*** Block opens ***

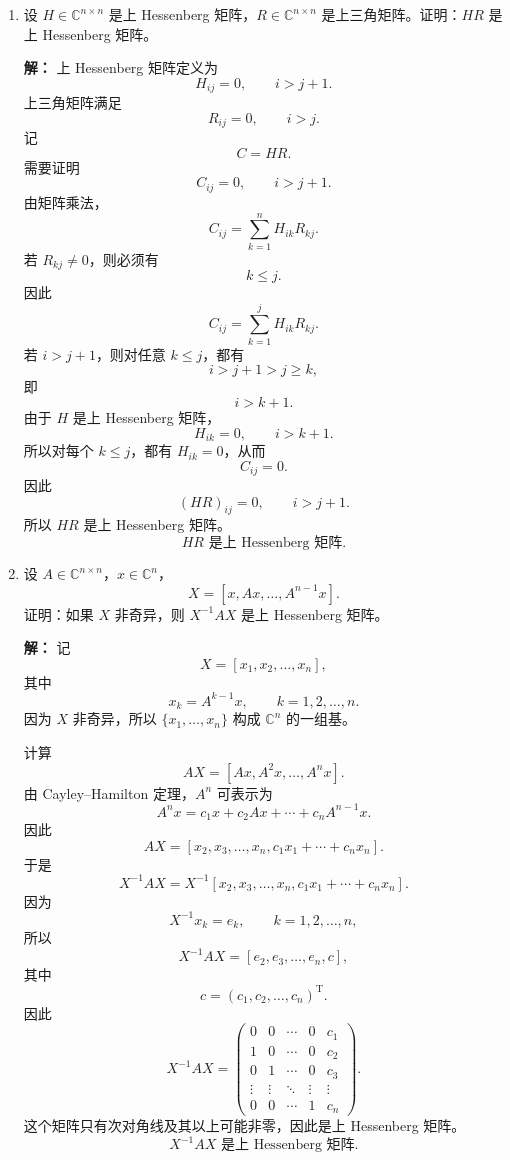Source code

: \documentclass[11pt]{article}
\newcommand{\C}{\mathbb{C}}
\renewcommand{\top}{\mathrm{T}}
\newenvironment{solution}{\par\noindent\textbf{解：}}{\par}
\begin{document}
\begin{enumerate}
\begin{solution}
因此算法为：
\[
\boxed{
\text{对 }k=1,2,\dots,n,\text{ 用 Householder 变换消去第 }k\text{ 列第 }k+1,\dots,m\text{ 行元素。}
}
\]
\end{solution}

\item 设 \(H\in\C^{n\times n}\) 是上 Hessenberg 矩阵，\(R\in\C^{n\times n}\) 是上三角矩阵。证明：\(HR\) 是上 Hessenberg 矩阵。

\begin{solution}
上 Hessenberg 矩阵定义为
\[
H_{ij}=0,\qquad i>j+1.
\]
上三角矩阵满足
\[
R_{ij}=0,\qquad i>j.
\]
记
\[
C=HR.
\]
需要证明
\[
C_{ij}=0,\qquad i>j+1.
\]
由矩阵乘法，
\[
C_{ij}=\sum_{k=1}^n H_{ik}R_{kj}.
\]
若 \(R_{kj}\neq 0\)，则必须有
\[
k\leqslant j.
\]
因此
\[
C_{ij}=\sum_{k=1}^{j} H_{ik}R_{kj}.
\]
若 \(i>j+1\)，则对任意 \(k\leqslant j\)，都有
\[
i>j+1>j\geqslant k,
\]
即
\[
i>k+1.
\]
由于 \(H\) 是上 Hessenberg 矩阵，
\[
H_{ik}=0,\qquad i>k+1.
\]
所以对每个 \(k\leqslant j\)，都有 \(H_{ik}=0\)，从而
\[
C_{ij}=0.
\]
因此
\[
(HR)_{ij}=0,\qquad i>j+1.
\]
所以 \(HR\) 是上 Hessenberg 矩阵。
\[
\boxed{HR\text{ 是上 Hessenberg 矩阵}.}
\]
\end{solution}

\item 设 \(A\in\C^{n\times n}\)，\(x\in\C^n\)，
\[
X=[x,Ax,\dots,A^{n-1}x].
\]
证明：如果 \(X\) 非奇异，则 \(X^{-1}AX\) 是上 Hessenberg 矩阵。

\begin{solution}
记
\[
X=[x_1,x_2,\dots,x_n],
\]
其中
\[
x_k=A^{k-1}x,\qquad k=1,2,\dots,n.
\]
因为 \(X\) 非奇异，所以 \(\{x_1,\dots,x_n\}\) 构成 \(\C^n\) 的一组基。

计算
\[
AX=[Ax,A^2x,\dots,A^nx].
\]
由 Cayley--Hamilton 定理，\(A^n\) 可表示为
\[
A^nx=c_1x+c_2Ax+\cdots+c_nA^{n-1}x.
\]
因此
\[
AX=[x_2,x_3,\dots,x_n,c_1x_1+\cdots+c_nx_n].
\]
于是
\[
X^{-1}AX
=
X^{-1}[x_2,x_3,\dots,x_n,c_1x_1+\cdots+c_nx_n].
\]
因为
\[
X^{-1}x_k=e_k,\qquad k=1,2,\dots,n,
\]
所以
\[
X^{-1}AX
=
[e_2,e_3,\dots,e_n,c],
\]
其中
\[
c=(c_1,c_2,\dots,c_n)^{\top}.
\]
因此
\[
X^{-1}AX=
\begin{pmatrix}
0&0&\cdots&0&c_1\\
1&0&\cdots&0&c_2\\
0&1&\cdots&0&c_3\\
\vdots&\vdots&\ddots&\vdots&\vdots\\
0&0&\cdots&1&c_n
\end{pmatrix}.
\]
这个矩阵只有次对角线及其以上可能非零，因此是上 Hessenberg 矩阵。
\[
\boxed{X^{-1}AX\text{ 是上 Hessenberg 矩阵}.}
\]
\end{solution}


\end{enumerate}
\end{document}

*** Block closes ***

WHAT IS NEEDED:
Check the listing above for "item". Show every line where it turns up.

REPLY:
\item 设 \(H\in\C^{n\times n}\) 是上 Hessenberg 矩阵，\(R\in\C^{n\times n}\) 是上三角矩阵。证明：\(HR\) 是上 Hessenberg 矩阵。
\item 设 \(A\in\C^{n\times n}\)，\(x\in\C^n\)，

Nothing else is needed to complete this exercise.